**Task objective**
Go through the records below and copy out every line holding "περιέχουν".

**Saved entries**
—————

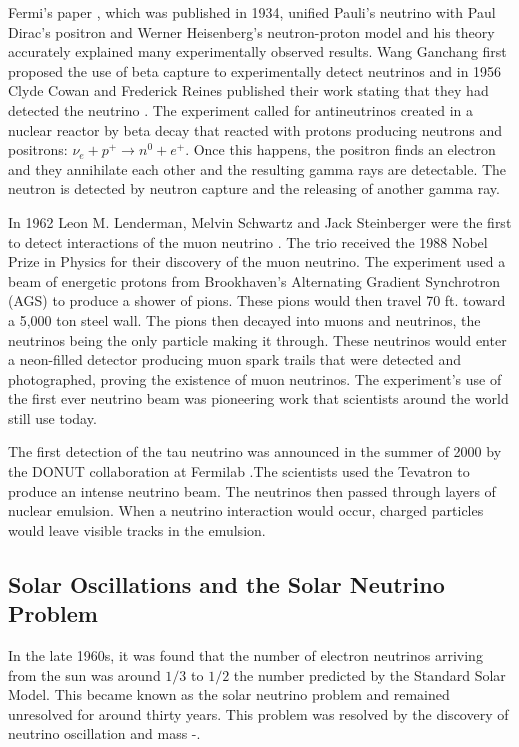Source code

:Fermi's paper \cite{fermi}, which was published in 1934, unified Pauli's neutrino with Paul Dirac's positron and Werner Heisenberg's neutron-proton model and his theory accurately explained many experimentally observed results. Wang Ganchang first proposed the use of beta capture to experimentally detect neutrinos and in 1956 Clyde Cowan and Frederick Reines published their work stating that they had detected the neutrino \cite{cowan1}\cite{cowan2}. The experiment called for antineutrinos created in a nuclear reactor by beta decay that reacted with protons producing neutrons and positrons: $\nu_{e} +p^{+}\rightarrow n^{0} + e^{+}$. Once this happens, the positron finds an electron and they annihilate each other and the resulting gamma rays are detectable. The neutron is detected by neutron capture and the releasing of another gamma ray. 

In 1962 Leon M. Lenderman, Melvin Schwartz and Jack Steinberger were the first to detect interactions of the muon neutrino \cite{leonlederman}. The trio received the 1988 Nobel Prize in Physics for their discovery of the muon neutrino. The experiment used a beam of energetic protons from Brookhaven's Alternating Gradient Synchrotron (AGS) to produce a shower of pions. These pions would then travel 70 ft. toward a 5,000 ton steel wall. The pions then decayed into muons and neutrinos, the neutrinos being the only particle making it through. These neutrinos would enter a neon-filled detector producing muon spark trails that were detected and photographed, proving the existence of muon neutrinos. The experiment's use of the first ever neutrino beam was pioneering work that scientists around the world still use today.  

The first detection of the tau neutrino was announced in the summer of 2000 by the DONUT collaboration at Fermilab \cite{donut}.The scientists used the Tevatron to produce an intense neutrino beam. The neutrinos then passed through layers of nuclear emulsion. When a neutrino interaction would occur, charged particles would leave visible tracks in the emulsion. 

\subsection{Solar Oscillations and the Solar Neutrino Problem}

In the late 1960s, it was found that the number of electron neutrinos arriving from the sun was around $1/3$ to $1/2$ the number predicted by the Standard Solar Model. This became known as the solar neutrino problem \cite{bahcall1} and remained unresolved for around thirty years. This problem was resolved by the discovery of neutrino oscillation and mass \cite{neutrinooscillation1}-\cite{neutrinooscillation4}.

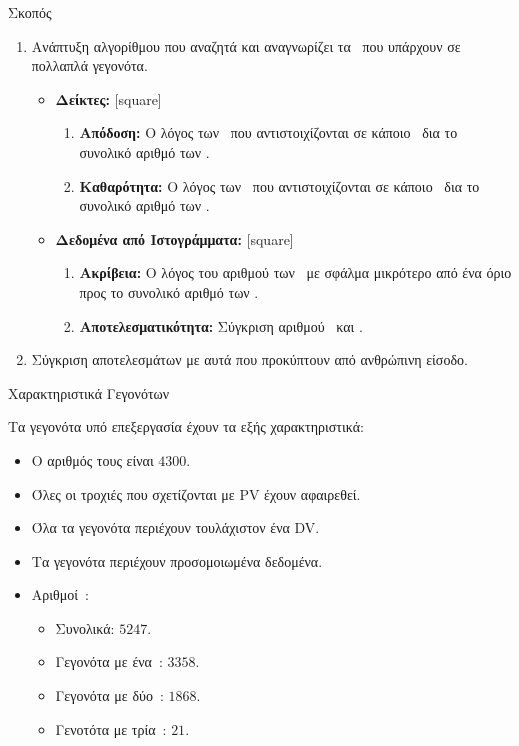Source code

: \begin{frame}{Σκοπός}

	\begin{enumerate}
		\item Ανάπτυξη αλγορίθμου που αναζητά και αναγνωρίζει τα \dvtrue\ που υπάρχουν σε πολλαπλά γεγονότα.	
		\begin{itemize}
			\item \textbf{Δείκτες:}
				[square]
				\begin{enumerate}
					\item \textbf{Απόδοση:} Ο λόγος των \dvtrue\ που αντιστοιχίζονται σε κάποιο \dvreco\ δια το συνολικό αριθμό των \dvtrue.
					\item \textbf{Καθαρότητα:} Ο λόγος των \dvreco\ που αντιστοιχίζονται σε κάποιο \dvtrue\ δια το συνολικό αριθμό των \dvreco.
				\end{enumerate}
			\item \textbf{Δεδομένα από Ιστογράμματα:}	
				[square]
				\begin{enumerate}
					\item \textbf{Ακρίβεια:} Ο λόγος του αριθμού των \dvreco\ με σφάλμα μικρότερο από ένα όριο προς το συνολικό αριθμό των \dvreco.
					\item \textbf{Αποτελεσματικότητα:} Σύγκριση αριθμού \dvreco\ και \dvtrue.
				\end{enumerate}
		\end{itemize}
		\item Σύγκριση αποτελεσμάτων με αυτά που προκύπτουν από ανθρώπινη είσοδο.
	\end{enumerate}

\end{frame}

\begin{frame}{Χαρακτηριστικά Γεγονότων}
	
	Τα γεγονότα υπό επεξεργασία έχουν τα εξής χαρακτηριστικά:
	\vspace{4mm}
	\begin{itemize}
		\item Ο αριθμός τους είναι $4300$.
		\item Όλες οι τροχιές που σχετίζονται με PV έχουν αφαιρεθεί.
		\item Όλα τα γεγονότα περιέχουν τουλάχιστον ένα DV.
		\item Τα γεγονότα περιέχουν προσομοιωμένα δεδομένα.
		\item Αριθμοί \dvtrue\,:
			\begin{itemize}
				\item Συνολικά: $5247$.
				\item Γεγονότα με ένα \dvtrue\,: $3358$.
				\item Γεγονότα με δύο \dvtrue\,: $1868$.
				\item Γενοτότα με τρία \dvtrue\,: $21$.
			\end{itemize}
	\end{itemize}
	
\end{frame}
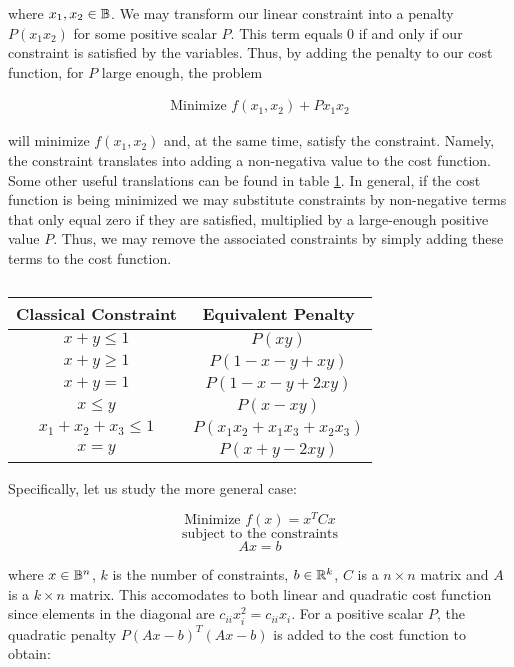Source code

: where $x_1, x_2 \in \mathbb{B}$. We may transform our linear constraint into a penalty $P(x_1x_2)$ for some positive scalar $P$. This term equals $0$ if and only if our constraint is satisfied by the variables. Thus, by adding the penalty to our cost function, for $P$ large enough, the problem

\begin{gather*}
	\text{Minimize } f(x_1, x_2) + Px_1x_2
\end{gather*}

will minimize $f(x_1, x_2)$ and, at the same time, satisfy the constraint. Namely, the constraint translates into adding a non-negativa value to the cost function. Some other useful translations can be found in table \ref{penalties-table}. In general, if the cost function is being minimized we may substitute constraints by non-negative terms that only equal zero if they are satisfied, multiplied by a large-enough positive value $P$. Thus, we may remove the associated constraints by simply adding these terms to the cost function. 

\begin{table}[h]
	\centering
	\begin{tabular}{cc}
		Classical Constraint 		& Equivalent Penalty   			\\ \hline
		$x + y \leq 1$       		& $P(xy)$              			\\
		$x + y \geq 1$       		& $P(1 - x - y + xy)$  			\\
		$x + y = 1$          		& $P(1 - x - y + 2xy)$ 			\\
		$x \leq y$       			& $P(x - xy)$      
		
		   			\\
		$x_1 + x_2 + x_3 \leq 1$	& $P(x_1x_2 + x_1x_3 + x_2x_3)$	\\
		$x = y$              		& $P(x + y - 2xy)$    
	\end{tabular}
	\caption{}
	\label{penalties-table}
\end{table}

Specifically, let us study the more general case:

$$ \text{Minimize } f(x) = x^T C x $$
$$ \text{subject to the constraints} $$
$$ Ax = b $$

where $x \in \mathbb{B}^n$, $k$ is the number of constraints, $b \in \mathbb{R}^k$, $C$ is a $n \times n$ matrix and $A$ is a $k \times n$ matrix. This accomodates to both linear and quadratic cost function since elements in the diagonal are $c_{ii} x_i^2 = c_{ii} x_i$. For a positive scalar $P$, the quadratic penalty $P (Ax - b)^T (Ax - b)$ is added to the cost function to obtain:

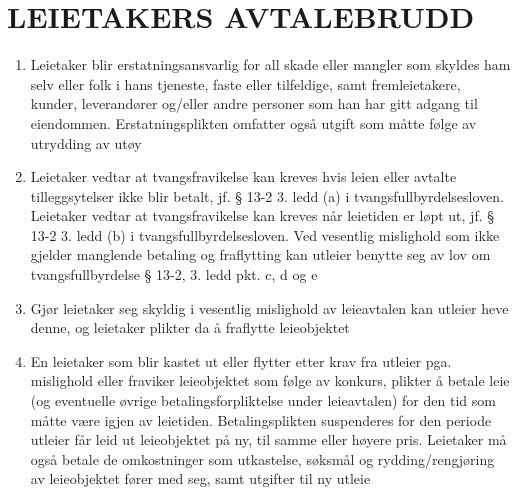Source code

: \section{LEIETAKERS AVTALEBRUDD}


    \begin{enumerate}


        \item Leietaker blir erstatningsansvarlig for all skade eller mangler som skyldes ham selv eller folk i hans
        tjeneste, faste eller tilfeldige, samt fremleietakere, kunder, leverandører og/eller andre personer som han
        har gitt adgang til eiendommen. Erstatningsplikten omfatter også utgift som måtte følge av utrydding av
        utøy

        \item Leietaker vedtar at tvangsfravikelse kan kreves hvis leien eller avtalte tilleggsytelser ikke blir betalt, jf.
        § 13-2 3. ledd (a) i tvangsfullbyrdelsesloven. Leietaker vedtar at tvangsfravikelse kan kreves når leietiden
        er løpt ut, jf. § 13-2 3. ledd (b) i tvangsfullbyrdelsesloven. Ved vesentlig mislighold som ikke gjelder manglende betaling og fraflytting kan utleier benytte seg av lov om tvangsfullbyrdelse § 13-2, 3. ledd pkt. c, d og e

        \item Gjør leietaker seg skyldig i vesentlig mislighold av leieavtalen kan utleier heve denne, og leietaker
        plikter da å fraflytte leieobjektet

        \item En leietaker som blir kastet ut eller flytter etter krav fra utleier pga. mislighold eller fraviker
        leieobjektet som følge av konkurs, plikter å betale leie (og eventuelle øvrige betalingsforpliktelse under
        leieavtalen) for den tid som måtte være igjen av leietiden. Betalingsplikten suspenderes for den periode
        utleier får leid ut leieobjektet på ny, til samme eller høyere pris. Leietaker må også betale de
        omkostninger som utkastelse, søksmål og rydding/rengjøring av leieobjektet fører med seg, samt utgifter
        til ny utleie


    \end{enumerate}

—————

**Task output**
		\item Όλα τα γεγονότα περιέχουν τουλάχιστον ένα DV.
		\item Τα γεγονότα περιέχουν προσομοιωμένα δεδομένα.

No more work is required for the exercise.